= EXERCISE DETAILS =
Which lines of the data below include the string "board"? Return each of them.
□ □ □ □ □ □ □
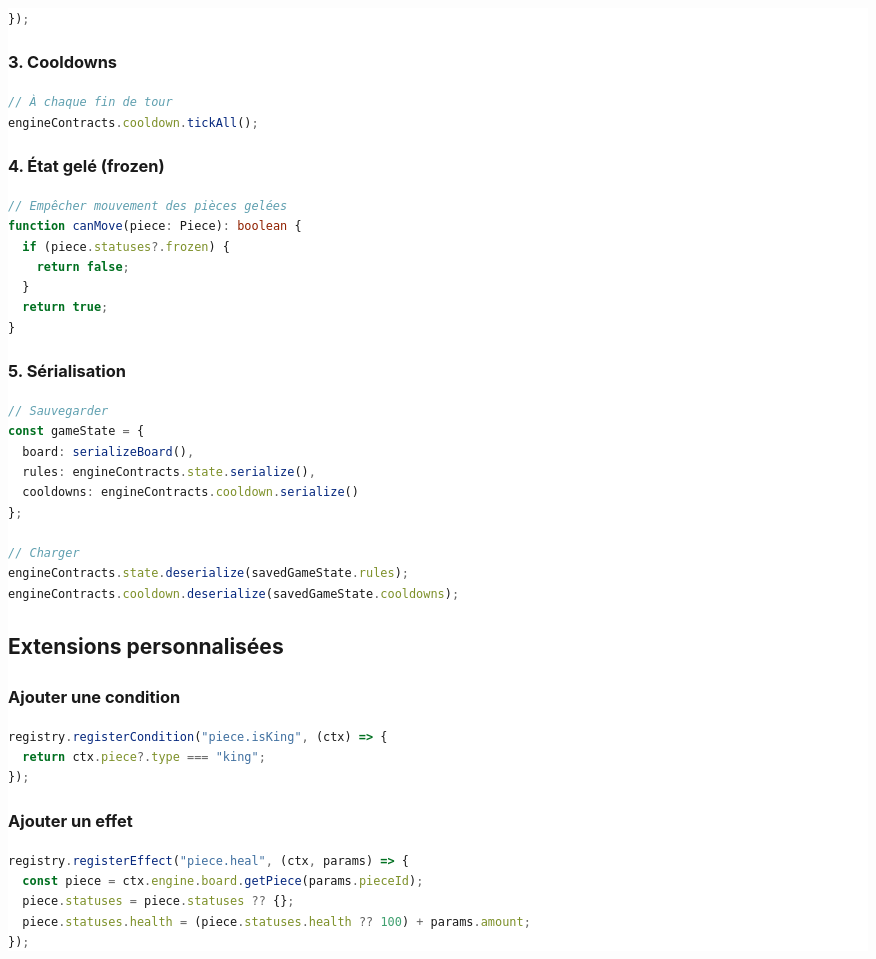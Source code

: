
 ```typescript
});
```

### 3. Cooldowns

```typescript
// À chaque fin de tour
engineContracts.cooldown.tickAll();
```

### 4. État gelé (frozen)

```typescript
// Empêcher mouvement des pièces gelées
function canMove(piece: Piece): boolean {
  if (piece.statuses?.frozen) {
    return false;
  }
  return true;
}
```

### 5. Sérialisation

```typescript
// Sauvegarder
const gameState = {
  board: serializeBoard(),
  rules: engineContracts.state.serialize(),
  cooldowns: engineContracts.cooldown.serialize()
};

// Charger
engineContracts.state.deserialize(savedGameState.rules);
engineContracts.cooldown.deserialize(savedGameState.cooldowns);
```

## Extensions personnalisées

### Ajouter une condition

```typescript
registry.registerCondition("piece.isKing", (ctx) => {
  return ctx.piece?.type === "king";
});
```

### Ajouter un effet

```typescript
registry.registerEffect("piece.heal", (ctx, params) => {
  const piece = ctx.engine.board.getPiece(params.pieceId);
  piece.statuses = piece.statuses ?? {};
  piece.statuses.health = (piece.statuses.health ?? 100) + params.amount;
});
```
□ □ □ □ □ □ □
= ANSWER TO THIS TASK =
  board: serializeBoard(),
  const piece = ctx.engine.board.getPiece(params.pieceId);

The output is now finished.